Catherine was Lloyd’s Mum. She had been for the 14 years he’d been alive. She was also very much his Dad, brother, sister, and guardian angel. She listened when Lloyd stood in stoic silence, provided a shoulder to lean on when his head got too heavy, kept him in clothes and provided the food for his insatiable appetite. She was always bright, cheery, and full of chatter, especially in the mornings. In comparison Lloyd was sullen and introverted, rarely breaking into voice, and never forming a sentence if a grunt or nod would do. To many, Lloyd’s quietness was put down to being a typical surly teenager and that he would ‘grow out of it’. In many ways he was probably just a typical 14 year old; except he was six feet six inches tall and still growing.
While most children had a growth spurt, Lloyd’s had been steady and relentless. It had taken him from an average height secondary schoolboy at the age of 11, to a giant in less than three years. He’d grown well over a foot in those three years, all of it upwards, tall and thin like a telegraph pole. A beanpole of a child, Lloyd dwarfed not only all the other pupils in the school, including those in year 11, he also towered over the teachers, dinner ladies, and even the caretaker.

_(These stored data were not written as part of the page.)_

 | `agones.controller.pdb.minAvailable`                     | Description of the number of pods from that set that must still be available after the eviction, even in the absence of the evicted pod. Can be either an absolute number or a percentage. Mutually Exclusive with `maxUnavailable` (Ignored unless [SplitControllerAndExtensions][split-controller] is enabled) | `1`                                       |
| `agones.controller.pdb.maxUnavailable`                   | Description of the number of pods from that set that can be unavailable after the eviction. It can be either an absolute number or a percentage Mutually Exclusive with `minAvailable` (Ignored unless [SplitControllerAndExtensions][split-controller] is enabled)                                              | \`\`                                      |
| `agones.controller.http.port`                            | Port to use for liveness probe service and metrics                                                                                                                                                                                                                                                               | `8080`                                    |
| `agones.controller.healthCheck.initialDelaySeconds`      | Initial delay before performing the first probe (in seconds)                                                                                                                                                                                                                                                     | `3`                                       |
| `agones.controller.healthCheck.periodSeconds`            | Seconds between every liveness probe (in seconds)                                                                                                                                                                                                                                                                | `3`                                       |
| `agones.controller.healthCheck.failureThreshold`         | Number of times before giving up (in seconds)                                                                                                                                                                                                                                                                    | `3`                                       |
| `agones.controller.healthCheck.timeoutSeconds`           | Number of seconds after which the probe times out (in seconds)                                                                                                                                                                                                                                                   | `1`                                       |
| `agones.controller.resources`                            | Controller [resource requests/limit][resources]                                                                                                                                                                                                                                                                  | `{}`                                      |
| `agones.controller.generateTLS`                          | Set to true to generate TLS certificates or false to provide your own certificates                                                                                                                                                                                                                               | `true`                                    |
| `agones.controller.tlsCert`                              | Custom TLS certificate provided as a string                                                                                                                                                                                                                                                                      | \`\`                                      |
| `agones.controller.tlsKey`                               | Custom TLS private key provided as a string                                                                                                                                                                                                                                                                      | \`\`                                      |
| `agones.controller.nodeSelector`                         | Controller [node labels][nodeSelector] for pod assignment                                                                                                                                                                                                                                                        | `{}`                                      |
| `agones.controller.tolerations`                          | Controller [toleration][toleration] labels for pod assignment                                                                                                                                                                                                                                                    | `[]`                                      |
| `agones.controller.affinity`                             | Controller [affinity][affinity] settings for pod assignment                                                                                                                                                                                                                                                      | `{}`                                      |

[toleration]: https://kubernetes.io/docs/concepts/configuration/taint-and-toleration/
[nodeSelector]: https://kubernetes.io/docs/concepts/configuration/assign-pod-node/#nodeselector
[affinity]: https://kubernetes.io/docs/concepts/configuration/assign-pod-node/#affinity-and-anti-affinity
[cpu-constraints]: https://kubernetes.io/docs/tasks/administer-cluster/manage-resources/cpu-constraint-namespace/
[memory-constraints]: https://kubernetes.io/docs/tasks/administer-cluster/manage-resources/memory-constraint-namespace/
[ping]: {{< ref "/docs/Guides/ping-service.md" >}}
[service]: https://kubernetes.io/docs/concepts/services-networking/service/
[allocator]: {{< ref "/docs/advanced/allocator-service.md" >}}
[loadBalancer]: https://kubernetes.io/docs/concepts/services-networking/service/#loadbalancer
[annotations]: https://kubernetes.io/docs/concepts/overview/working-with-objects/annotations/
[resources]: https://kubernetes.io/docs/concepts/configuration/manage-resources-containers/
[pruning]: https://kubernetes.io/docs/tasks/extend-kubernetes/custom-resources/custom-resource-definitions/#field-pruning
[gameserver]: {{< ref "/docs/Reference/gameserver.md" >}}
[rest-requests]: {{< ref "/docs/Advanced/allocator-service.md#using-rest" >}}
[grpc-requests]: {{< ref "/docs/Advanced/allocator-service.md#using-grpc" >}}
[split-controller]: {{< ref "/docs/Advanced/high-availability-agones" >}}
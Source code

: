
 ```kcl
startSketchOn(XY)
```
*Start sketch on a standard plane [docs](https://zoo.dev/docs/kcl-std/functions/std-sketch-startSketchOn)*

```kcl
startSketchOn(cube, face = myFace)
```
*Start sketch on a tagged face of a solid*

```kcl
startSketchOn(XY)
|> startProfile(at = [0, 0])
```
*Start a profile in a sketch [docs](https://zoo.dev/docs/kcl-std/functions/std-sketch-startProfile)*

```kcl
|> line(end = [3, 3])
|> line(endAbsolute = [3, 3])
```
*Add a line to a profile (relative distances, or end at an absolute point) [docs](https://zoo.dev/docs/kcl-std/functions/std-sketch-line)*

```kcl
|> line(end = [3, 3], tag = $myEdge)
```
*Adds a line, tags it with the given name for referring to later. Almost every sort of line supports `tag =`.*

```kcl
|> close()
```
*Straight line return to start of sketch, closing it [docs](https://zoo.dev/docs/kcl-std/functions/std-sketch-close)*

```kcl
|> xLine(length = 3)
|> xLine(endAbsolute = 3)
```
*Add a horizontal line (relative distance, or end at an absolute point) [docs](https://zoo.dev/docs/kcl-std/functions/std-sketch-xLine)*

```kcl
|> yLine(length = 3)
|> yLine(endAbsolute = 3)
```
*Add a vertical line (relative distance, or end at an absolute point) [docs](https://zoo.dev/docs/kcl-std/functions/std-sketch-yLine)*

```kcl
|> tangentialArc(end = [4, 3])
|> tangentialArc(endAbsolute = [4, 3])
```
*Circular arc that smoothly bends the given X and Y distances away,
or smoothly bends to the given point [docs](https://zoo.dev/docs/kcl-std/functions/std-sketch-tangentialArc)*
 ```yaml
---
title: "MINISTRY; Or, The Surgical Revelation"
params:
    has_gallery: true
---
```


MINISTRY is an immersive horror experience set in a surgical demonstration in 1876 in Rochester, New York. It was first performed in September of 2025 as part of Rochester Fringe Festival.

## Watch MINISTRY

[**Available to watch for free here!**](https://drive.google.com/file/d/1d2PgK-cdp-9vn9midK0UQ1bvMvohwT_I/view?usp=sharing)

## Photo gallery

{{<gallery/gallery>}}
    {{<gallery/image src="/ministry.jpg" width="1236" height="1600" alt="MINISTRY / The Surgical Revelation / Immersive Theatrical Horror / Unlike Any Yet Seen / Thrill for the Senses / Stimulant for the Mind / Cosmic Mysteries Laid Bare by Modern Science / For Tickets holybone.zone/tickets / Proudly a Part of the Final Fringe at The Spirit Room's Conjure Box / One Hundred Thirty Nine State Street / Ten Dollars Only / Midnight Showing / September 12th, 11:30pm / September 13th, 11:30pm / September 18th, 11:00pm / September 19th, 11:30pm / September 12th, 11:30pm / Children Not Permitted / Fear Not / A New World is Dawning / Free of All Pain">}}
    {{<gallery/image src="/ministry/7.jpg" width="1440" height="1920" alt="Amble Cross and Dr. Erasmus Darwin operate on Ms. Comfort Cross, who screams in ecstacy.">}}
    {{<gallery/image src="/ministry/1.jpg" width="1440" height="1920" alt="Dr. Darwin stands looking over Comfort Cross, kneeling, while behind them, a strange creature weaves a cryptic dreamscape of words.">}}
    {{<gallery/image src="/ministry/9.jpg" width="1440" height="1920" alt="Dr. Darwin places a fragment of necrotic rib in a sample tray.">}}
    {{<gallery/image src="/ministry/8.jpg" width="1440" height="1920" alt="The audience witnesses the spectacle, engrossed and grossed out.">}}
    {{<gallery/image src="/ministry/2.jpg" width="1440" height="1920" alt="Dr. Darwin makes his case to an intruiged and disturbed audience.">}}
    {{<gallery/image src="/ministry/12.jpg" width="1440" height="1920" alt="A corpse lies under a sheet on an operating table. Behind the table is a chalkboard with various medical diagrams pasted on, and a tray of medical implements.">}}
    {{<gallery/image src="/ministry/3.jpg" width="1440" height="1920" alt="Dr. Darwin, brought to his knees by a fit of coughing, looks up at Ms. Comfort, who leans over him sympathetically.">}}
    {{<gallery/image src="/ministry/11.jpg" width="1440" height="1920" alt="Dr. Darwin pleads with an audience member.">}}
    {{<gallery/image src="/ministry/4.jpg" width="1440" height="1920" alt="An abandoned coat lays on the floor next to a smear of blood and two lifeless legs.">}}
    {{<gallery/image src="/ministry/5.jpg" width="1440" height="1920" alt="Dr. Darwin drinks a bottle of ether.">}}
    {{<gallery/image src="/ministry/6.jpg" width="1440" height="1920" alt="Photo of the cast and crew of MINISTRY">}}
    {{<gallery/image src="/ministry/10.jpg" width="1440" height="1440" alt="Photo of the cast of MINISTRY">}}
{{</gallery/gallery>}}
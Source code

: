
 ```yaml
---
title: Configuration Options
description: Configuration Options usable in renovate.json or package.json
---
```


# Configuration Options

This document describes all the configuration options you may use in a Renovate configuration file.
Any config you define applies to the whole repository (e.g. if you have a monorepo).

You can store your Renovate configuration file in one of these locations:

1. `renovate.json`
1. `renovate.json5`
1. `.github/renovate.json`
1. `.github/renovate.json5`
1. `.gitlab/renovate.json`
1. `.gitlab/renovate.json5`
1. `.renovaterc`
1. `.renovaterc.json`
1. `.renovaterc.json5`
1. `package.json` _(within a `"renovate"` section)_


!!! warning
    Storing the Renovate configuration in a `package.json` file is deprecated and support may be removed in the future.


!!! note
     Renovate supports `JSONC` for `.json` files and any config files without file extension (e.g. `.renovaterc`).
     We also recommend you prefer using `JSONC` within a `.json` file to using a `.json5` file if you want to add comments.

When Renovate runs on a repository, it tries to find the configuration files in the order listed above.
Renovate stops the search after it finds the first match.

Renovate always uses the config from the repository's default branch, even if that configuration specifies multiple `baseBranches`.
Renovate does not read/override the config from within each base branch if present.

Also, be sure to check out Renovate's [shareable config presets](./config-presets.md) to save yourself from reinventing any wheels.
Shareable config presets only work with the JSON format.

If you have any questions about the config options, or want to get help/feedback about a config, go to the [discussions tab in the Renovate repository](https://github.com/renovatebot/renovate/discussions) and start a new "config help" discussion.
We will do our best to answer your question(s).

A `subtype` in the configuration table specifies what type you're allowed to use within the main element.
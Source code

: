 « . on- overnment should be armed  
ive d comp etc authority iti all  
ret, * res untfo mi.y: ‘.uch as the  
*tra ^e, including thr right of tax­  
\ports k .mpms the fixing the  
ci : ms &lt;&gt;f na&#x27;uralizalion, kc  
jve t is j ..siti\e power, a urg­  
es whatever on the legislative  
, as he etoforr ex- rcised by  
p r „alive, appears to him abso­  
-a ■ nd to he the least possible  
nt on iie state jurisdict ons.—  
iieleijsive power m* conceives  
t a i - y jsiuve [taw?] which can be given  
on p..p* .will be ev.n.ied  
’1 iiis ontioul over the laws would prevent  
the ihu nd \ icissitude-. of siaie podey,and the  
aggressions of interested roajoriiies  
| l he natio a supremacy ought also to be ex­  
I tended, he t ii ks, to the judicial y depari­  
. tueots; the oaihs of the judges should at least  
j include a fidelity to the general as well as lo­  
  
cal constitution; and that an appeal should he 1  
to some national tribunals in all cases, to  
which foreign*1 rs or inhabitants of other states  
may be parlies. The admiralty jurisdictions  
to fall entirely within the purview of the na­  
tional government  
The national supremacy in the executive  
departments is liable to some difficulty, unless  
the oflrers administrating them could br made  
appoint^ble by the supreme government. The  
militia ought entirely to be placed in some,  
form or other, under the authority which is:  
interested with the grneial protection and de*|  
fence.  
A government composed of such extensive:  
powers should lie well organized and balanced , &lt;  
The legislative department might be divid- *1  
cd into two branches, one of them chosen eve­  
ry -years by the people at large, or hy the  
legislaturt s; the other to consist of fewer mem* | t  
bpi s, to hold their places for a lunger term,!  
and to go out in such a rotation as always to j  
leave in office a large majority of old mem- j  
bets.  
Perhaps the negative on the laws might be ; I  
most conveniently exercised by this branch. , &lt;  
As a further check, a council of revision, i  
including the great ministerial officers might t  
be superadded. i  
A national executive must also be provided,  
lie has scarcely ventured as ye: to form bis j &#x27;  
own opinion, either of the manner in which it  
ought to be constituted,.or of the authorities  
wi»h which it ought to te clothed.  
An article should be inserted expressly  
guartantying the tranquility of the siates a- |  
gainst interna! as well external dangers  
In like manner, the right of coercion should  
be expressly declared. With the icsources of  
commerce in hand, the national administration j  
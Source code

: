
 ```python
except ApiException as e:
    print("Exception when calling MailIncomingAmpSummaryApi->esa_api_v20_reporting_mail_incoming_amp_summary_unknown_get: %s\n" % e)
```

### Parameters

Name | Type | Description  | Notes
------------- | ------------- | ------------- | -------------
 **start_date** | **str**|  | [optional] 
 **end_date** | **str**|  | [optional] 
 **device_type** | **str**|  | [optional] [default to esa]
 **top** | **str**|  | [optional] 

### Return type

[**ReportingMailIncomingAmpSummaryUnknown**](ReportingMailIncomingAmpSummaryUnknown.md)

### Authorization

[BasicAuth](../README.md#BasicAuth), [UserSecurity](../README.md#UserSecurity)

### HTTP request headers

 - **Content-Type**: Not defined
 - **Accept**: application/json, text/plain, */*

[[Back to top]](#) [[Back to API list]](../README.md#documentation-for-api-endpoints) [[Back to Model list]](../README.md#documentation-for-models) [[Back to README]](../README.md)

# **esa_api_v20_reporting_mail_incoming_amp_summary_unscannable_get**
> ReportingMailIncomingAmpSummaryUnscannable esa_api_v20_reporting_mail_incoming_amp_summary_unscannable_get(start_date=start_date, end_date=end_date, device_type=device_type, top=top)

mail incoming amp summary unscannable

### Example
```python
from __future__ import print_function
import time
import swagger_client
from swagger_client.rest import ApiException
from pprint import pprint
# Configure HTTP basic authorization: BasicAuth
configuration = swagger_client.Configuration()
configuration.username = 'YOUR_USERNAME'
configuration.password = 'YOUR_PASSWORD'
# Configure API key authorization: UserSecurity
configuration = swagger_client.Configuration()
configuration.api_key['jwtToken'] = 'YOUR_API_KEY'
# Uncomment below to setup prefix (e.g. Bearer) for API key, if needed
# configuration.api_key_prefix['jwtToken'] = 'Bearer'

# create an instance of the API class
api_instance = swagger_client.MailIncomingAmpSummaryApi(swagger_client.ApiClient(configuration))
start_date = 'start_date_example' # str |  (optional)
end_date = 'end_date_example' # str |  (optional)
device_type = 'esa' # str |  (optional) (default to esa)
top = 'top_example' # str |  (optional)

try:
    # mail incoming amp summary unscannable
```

But with this tallness came pain and problems. When the pain was at its weakest Lloyd could feel a dull throbbing in the marrow of his bones. When it was at its worst, the pain burned like a bonfire, feeding a fire at the very core of his bones. Lloyd was sure he could feel his bones growing inside his body, his skeleton pushing out from his skin like an acorn sending out its first shoot through the soil to the world above. His skin was as tight as a snare drum against his bones, every under-developed muscle visible and defined through the flesh. The only respite he got was when he ate. His body devoured calories, using them to feed the fire that burned within his bones. Because of it, Lloyd saw food as fuel, he gave little thought to taste and texture, what was ‘good for you’ or healthy. He ate through necessity, so he could think of something else instead of the pain of his limbs expanding inside.
At first the pain had been so great he’d missed days of school. But eventually he stopped complaining and focused on the pain, never ignoring it just focusing solely on it and willing it away, taking on the burden himself and never shirking the responsibility.
As food soothed the pain, his Mum prepared him an arsenal of food every day. Lloyd would take boxes of sandwiches, party-sized bags of crisps, chocolate bars, fruit and sweets to school just to get him through the day. He grazed constantly, focussing on keeping the pain at bay and giving scant thought to school life going on around him.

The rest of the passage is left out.